Additional regimes may apply. Substance use disorder treatment records from certain programs are protected by federal law and often require specific consent. Many State Healthcare Laws impose heightened confidentiality for mental health, HIV, genetic, or reproductive health information, sometimes limiting what a healthcare agent may obtain without the patient’s express authorization.

Key takeaways

• An active HPOA usually makes the agent your HIPAA personal representative with the same right of access you have.
• Access covers the designated record set, not everything a provider maintains.
• Psychotherapy notes and litigation‑prepared materials are excluded; safety‑related denials are reviewable.
• Your document’s wording—and state law—ultimately set the outer limits of Healthcare Agent Authority.

FAQs

What rights does a healthcare power of attorney grant under HIPAA?

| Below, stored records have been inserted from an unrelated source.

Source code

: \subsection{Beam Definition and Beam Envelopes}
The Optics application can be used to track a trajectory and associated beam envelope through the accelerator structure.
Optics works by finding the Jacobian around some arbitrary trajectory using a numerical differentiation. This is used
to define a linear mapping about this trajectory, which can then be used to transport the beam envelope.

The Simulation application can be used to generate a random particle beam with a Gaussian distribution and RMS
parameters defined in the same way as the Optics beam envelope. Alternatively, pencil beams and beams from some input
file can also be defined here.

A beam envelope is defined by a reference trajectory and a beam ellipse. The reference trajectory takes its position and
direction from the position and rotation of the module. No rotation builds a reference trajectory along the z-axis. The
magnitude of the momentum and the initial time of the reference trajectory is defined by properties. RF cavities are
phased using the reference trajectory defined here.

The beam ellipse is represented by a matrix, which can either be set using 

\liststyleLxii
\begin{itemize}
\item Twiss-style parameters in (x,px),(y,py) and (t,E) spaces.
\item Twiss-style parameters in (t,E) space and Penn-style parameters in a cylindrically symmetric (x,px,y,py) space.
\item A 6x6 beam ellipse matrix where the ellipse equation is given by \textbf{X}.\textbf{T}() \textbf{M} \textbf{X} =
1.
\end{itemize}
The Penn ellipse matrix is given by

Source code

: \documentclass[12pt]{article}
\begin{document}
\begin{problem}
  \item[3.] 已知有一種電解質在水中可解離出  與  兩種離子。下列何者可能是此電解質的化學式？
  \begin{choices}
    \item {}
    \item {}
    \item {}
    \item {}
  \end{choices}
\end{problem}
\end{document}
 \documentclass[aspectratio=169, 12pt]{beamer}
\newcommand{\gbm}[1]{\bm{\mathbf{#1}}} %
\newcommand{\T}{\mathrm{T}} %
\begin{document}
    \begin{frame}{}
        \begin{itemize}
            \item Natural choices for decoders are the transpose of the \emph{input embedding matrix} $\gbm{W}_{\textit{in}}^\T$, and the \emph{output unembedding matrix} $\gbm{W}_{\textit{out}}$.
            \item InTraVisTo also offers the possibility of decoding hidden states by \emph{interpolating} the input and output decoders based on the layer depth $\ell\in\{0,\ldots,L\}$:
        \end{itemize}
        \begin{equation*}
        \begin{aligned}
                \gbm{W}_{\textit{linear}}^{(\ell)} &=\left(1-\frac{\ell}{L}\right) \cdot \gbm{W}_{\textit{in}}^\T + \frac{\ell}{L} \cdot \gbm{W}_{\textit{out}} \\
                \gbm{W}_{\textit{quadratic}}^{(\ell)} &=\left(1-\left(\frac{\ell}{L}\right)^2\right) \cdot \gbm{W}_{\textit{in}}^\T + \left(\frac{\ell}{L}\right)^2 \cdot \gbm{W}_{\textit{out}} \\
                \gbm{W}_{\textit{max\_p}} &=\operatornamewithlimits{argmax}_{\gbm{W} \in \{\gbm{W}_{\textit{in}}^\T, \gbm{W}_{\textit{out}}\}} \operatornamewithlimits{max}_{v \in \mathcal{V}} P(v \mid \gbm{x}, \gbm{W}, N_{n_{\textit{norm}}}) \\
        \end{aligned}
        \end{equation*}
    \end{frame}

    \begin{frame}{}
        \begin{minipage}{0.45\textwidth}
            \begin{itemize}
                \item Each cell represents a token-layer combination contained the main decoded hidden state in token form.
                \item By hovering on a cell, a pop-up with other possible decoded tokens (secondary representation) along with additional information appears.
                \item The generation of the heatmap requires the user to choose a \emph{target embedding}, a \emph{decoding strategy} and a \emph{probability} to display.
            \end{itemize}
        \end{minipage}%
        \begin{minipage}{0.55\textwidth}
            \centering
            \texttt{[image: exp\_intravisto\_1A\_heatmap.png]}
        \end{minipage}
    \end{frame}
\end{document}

When the HPOA is in effect and the agent qualifies as your HIPAA personal representative, the agent can exercise your right to access, obtain copies of, and direct Medical Record Disclosure of your protected health information in the designated record set. The agent may also communicate with providers and use information to make treatment decisions consistent with the HIPAA Privacy Rule and the HPOA’s terms.

Can a healthcare agent access all types of medical records?

No. The right of access does not include psychotherapy notes kept separately or information prepared for legal proceedings. Records outside the designated record set (such as certain quality or business files) are also excluded. Other laws—like federal substance use disorder privacy rules and State Healthcare Laws—can add limits, reflecting Psychotherapy Notes Restrictions and other heightened protections.

Are there situations where access to records can be denied?

Yes. A provider may issue an unreviewable denial for psychotherapy notes or litigation‑prepared material. A licensed professional may also deny access, subject to review, if disclosure is reasonably likely to endanger life or physical safety, cause substantial harm to someone referenced in the record, or cause substantial harm when the request comes from a personal representative. Additionally, Abuse and Neglect Exceptions allow providers to withhold recognition of a representative when disclosure could facilitate harm.

How does state law affect access to medical records under a POA?

State Healthcare Laws determine when an HPOA becomes effective, what formalities make it valid, and any special confidentiality rules for categories like mental health, HIV, genetic, or reproductive health information. Those laws can expand or narrow Healthcare Agent Authority and may require specific language or consents before a provider releases certain records under HIPAA.